He is thought of as reliable and consistent, unwavering and sturdy.

Odalis Perez, on the other hand, is considered erratic and undependable. That’s why the Dodgers appeared almost gleeful about replacing the left-hander in the starting rotation today with journeyman Aaron Sele.

Penny and Perez would seem to have nothing more in common than five-letter surnames that begin with P-E. Yet each has pitched in 170 major league games, and their career statistics are eerily similar, from wins and losses to strikeouts and walks.

Their futures, however, might be headed in different directions.

Little made it clear Sele has replaced Perez (3-1, 6.90) for longer than today’s game. Perez has not contacted team officials since leaving five days ago to visit his sick mother in the Dominican Republic, although assistant general manager Kim Ng has spoken to his agent. If the Dodgers didn’t owe Perez about $21 million over the next two years, they would be tempted to release him.

Penny, who signed a three-year, $25 million extension last season, remains prominent in their plans. And no wonder. Even on a night when he lacks command, he battles. He churned through 5 1/3 innings, throwing 116 pitches and stranding eight runners. The score was 3-3 when he departed.

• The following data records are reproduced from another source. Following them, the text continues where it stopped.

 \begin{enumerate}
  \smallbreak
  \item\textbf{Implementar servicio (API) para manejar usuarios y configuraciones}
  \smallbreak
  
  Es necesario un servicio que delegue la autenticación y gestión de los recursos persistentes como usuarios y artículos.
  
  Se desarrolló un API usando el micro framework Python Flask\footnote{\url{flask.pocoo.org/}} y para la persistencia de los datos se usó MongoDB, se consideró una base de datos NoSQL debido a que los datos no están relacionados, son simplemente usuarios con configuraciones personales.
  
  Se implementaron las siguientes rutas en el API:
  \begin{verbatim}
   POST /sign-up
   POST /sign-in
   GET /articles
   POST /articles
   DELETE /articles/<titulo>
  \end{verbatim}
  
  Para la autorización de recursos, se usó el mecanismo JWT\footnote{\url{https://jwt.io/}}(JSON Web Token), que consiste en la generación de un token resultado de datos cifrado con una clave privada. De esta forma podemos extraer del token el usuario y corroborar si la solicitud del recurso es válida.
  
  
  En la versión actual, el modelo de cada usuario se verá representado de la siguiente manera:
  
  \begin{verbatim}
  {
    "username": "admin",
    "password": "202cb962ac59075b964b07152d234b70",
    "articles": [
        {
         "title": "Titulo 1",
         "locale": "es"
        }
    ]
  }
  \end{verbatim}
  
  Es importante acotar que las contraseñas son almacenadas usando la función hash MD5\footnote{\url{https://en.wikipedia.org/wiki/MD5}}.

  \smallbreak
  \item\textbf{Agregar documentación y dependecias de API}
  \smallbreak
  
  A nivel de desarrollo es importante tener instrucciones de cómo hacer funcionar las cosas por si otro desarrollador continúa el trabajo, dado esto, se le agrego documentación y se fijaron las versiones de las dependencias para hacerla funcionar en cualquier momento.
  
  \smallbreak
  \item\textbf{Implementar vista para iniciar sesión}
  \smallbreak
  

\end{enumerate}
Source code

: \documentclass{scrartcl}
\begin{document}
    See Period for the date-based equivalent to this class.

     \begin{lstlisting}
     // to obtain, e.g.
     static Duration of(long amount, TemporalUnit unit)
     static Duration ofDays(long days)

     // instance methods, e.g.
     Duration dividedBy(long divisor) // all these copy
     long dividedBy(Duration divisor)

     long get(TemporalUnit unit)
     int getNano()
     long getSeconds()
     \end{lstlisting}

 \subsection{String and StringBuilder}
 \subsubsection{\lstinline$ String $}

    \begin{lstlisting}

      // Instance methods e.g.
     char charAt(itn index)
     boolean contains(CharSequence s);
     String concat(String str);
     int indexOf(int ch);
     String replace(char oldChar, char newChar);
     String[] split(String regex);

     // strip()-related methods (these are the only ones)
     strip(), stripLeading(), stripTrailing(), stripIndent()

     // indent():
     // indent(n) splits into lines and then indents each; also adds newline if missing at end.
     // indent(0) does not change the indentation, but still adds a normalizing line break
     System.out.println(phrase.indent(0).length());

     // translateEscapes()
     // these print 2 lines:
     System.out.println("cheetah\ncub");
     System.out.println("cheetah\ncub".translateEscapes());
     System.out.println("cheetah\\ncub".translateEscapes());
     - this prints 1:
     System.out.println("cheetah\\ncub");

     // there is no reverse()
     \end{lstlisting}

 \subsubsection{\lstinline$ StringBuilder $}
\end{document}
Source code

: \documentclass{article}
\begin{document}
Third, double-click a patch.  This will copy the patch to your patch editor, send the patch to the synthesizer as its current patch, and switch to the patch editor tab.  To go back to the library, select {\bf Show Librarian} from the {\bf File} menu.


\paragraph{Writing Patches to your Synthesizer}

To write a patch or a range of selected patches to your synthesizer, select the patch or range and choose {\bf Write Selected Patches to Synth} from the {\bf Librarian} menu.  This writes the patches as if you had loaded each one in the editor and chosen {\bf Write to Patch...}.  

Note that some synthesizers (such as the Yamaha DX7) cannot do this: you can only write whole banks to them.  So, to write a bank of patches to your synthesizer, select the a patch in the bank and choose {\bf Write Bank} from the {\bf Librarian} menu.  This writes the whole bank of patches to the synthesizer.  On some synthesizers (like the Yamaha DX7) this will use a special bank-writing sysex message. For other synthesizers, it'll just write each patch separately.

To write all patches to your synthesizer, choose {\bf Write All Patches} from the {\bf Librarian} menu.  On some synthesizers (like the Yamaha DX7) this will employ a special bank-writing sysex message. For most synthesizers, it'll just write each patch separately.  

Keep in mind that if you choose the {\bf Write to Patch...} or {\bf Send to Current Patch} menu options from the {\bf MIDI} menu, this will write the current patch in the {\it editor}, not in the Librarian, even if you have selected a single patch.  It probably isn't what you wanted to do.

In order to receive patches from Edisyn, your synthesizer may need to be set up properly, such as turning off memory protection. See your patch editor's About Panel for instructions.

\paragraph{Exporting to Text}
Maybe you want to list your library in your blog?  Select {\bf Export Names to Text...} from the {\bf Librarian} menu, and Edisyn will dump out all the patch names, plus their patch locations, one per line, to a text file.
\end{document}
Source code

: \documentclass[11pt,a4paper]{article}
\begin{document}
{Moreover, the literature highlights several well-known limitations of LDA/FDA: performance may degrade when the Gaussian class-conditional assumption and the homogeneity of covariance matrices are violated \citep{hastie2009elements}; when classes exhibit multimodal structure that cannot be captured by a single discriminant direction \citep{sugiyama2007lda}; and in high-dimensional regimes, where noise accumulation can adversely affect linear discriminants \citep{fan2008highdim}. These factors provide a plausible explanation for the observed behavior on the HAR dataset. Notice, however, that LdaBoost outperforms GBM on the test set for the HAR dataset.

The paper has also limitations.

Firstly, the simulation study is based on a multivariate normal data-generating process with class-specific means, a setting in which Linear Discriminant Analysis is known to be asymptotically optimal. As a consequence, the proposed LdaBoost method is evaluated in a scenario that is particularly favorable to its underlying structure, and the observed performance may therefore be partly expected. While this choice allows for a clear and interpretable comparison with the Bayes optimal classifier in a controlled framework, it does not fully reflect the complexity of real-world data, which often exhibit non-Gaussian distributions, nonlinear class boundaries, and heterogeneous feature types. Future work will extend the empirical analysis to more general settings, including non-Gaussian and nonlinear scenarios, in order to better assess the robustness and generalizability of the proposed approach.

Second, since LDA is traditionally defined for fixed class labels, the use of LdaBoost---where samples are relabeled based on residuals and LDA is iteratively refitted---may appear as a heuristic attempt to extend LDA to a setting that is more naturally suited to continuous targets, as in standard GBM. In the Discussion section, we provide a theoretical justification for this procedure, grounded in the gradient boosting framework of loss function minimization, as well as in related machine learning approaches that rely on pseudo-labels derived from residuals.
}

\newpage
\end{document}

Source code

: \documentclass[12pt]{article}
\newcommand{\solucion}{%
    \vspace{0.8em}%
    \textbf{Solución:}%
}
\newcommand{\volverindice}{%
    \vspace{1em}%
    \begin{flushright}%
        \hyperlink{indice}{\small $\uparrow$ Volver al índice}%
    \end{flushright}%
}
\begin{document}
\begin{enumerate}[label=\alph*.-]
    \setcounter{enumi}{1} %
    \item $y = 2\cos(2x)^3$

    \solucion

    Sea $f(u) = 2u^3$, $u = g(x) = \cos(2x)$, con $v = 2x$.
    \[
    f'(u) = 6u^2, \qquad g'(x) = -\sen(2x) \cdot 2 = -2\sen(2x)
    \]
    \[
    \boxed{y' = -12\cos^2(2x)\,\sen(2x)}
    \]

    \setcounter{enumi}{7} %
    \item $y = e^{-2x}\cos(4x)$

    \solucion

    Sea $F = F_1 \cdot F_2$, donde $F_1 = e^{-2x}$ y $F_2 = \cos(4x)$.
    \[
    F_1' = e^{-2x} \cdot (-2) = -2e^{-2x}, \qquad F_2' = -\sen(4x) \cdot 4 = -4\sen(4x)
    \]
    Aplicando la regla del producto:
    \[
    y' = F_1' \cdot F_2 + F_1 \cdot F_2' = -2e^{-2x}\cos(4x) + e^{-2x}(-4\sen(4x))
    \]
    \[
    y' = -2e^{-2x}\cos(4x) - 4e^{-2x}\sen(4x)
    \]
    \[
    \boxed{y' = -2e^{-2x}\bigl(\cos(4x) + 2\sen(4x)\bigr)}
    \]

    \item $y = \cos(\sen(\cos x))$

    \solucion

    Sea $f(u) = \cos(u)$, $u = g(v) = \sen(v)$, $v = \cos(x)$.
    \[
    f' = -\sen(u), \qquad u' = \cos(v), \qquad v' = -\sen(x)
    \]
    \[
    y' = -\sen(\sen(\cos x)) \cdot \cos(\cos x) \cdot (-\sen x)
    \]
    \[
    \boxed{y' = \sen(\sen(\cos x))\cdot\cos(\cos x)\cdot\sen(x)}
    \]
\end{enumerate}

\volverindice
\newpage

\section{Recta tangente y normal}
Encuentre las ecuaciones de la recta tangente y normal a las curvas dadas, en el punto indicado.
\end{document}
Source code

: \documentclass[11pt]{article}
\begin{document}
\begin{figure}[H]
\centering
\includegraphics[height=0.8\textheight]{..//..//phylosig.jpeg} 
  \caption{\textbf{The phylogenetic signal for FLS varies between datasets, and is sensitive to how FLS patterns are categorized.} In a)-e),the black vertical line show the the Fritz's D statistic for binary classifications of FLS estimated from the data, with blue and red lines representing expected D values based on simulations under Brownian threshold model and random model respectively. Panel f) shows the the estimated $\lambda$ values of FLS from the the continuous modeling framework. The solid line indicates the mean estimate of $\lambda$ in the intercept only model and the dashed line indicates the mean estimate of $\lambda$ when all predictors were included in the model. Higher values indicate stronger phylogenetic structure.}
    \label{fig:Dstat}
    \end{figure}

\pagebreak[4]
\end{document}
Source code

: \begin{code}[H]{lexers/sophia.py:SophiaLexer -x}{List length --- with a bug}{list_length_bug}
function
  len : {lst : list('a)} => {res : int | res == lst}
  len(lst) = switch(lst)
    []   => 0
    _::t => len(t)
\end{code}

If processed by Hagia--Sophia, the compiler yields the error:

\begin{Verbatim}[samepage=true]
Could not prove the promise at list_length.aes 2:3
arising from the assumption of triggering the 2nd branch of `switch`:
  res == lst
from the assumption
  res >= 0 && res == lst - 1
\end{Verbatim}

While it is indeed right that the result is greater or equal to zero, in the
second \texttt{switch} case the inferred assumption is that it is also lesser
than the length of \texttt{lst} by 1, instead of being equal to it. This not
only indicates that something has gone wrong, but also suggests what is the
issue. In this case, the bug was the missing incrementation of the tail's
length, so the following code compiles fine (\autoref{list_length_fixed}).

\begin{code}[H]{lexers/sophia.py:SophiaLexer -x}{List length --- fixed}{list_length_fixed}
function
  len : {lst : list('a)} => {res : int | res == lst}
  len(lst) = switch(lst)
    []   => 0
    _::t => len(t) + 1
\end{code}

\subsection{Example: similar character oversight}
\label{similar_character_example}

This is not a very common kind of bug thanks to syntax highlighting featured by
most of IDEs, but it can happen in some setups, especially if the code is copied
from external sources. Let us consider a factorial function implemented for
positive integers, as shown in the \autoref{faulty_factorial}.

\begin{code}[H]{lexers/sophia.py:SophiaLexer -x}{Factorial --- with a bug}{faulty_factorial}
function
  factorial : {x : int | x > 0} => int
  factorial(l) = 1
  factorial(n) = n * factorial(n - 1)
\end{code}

Garciaparra has been making noise with his bat. Before the winning hit, he doubled twice, driving in a run each time. And he made an equally important contribution with his glove with one out and runners at the corners in the sixth. Geoff Jenkins grounded to second base, but Furcal’s throw to first to complete the double play was off line and in the dirt. Garciaparra made a sprawling stab of the ball while keeping his foot on the base, and the score remained tied.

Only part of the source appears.